### Data items
= Beginning of Section =
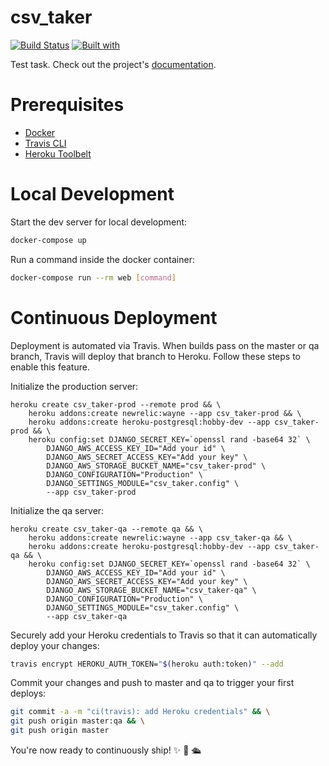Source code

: # csv_taker

[![Build Status](https://travis-ci.org/RodionChachura/csv_taker.svg?branch=master)](https://travis-ci.org/RodionChachura/csv_taker)
[![Built with](https://img.shields.io/badge/Built_with-Cookiecutter_Django_Rest-F7B633.svg)](https://github.com/agconti/cookiecutter-django-rest)

Test task. Check out the project's [documentation](http://RodionChachura.github.io/csv_taker/).

# Prerequisites

- [Docker](https://docs.docker.com/docker-for-mac/install/)  
- [Travis CLI](http://blog.travis-ci.com/2013-01-14-new-client/)
- [Heroku Toolbelt](https://toolbelt.heroku.com/)

# Local Development

Start the dev server for local development:
```bash
docker-compose up
```

Run a command inside the docker container:

```bash
docker-compose run --rm web [command]
```

# Continuous Deployment

Deployment is automated via Travis. When builds pass on the master or qa branch, Travis will deploy that branch to Heroku. Follow these steps to enable this feature.

Initialize the production server:

```
heroku create csv_taker-prod --remote prod && \
    heroku addons:create newrelic:wayne --app csv_taker-prod && \
    heroku addons:create heroku-postgresql:hobby-dev --app csv_taker-prod && \
    heroku config:set DJANGO_SECRET_KEY=`openssl rand -base64 32` \
        DJANGO_AWS_ACCESS_KEY_ID="Add your id" \
        DJANGO_AWS_SECRET_ACCESS_KEY="Add your key" \
        DJANGO_AWS_STORAGE_BUCKET_NAME="csv_taker-prod" \
        DJANGO_CONFIGURATION="Production" \
        DJANGO_SETTINGS_MODULE="csv_taker.config" \
        --app csv_taker-prod
```

Initialize the qa server:

```
heroku create csv_taker-qa --remote qa && \
    heroku addons:create newrelic:wayne --app csv_taker-qa && \
    heroku addons:create heroku-postgresql:hobby-dev --app csv_taker-qa && \
    heroku config:set DJANGO_SECRET_KEY=`openssl rand -base64 32` \
        DJANGO_AWS_ACCESS_KEY_ID="Add your id" \
        DJANGO_AWS_SECRET_ACCESS_KEY="Add your key" \
        DJANGO_AWS_STORAGE_BUCKET_NAME="csv_taker-qa" \
        DJANGO_CONFIGURATION="Production" \
        DJANGO_SETTINGS_MODULE="csv_taker.config" \
        --app csv_taker-qa
```

Securely add your Heroku credentials to Travis so that it can automatically deploy your changes:

```bash
travis encrypt HEROKU_AUTH_TOKEN="$(heroku auth:token)" --add
```

Commit your changes and push to master and qa to trigger your first deploys:

```bash
git commit -a -m "ci(travis): add Heroku credentials" && \
git push origin master:qa && \
git push origin master
```

You're now ready to continuously ship! ✨ 💅 🛳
= End of Section =
### The problem
Restate word for word the entries above, starting at the line with "# Prerequisites" and ending at the line with "# Continuous Deployment", inclusive, and no others.

### Written solution
# Prerequisites

- [Docker](https://docs.docker.com/docker-for-mac/install/)  
- [Travis CLI](http://blog.travis-ci.com/2013-01-14-new-client/)
- [Heroku Toolbelt](https://toolbelt.heroku.com/)

# Local Development

Start the dev server for local development:
```bash
docker-compose up
```

Run a command inside the docker container:

```bash
docker-compose run --rm web [command]
```

# Continuous Deployment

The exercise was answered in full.